Dalla loro analisi Tatjana Marks e Samantha Vanderslott hanno appreso che un fattore importante nell’introduzione della vaccinazione obbligatoria, soprattutto nei casi ricchi europei, è il verificarsi di focolai. È accaduto in Germania con il morbillo nel 2020, era successo in Serbia per lo stesso motivo nel 2014. Nei paesi invece a basso-medio reddito si ricorre all’obbligo quando mancano altre opzioni politiche. Eppure in alcuni casi non vengono comunque raggiunti gli obiettivi a causa di problemi di fornitura, consegna e accesso al vaccino. Questi sono i casi, ad esempio, di Guyana e Nigeria. Tatjana Marks e Samantha Vanderslott hanno quindi concluso su Our World in Data che in passato le epidemie hanno portato all’introduzione della vaccinazione obbligatoria anche laddove vi erano raccomandazioni. È evidente, però, che ciò non basta se non vi è accesso e disponibilità di vaccini. Inoltre, bisogna valutare come introdurre l’obbligo, se le persone intendono rispettarlo e l’impatto che ha una decisione di questo tipo. «In sintesi, la vaccinazione obbligatoria deve essere considerata con cautela», osservano le autrici.

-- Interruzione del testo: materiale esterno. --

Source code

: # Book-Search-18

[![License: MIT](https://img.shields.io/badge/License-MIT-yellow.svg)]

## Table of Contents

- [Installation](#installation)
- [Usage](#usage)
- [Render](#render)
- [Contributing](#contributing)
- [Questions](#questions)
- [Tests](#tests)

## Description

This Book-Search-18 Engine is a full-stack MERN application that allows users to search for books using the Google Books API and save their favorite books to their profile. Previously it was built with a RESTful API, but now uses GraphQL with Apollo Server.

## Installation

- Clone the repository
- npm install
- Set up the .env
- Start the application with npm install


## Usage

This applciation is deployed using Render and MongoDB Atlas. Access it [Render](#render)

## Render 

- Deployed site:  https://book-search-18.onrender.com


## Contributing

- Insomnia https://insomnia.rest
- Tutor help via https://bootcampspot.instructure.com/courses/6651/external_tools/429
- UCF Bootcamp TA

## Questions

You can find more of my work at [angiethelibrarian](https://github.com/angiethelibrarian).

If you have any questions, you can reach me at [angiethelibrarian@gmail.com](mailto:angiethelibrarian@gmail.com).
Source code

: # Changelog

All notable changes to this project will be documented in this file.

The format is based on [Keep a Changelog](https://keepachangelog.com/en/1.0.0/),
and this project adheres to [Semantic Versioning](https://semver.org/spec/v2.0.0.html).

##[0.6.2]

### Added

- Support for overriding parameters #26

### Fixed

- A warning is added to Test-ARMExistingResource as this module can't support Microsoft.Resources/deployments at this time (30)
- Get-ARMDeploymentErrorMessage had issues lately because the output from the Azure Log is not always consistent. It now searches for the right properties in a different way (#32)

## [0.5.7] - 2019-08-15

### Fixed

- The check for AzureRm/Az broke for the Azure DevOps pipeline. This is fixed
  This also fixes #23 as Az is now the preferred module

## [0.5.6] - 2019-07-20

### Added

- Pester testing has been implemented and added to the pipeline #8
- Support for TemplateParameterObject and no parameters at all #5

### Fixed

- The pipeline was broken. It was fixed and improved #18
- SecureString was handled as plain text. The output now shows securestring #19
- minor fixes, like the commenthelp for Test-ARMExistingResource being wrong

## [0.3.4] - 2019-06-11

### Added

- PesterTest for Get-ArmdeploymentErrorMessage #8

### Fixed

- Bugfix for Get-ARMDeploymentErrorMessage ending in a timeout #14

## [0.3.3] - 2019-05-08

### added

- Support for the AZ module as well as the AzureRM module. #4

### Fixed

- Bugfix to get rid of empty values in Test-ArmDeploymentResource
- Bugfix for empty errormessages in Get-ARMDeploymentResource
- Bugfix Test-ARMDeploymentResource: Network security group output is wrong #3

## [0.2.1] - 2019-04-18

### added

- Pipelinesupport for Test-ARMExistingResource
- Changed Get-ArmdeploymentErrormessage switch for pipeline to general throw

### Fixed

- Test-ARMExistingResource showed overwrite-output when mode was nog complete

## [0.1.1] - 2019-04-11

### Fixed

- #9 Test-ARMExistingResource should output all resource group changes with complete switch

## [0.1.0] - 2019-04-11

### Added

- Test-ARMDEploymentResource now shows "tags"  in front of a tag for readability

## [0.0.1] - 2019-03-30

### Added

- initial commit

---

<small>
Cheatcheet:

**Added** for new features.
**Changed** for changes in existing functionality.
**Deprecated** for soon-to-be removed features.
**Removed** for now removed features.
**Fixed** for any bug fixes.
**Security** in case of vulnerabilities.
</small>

Vaccini e Covid: come si è evoluta la situazione
Sono fortunatamente passati moltissimi mesi da quel tragico marzo 2020, quando tutto il mondo assistette all’esplosione dell’emergenza epidemiologica legata al covid-19. Quell’esperienza, per chi l’ha vissuta, rimarrà purtroppo indelebile per sempre nella memoria. Ci si ricorderà infatti che, ogni giorno, i telegiornali davano la notizia di un numero sempre crescente di contagi e di decessi, soprattutto per coloro la cui salute era già cagionata da altre patologie, sia pur lievi. L’uscire di casa era vietato se non per motivi estremamente necessari (come ad esempio fare la spesa) e non era possibile vedere amici, né parenti. Dopo un breve ritorno alla normalità nei mesi estivi poi, la ricaduta ad ottobre, con nuovi limiti e nuovi vincoli. Questa volta però, si era decisamente più preparati e il risalire la china è stato decisamente più rapido. Si è assistito finalmente alla riapertura dei ristoranti, sia di giorno che di sera e vedere i propri amici o parenti è ora permesso. Ora, giugno 2021, la situazione sembra essere in netto miglioramento e in altre nazioni come l’Inghilterra, si è assistiti alla riapertura dei concerti all’aperto senza nessuna limitazione. Il peggio è dunque passato davvero questa volta?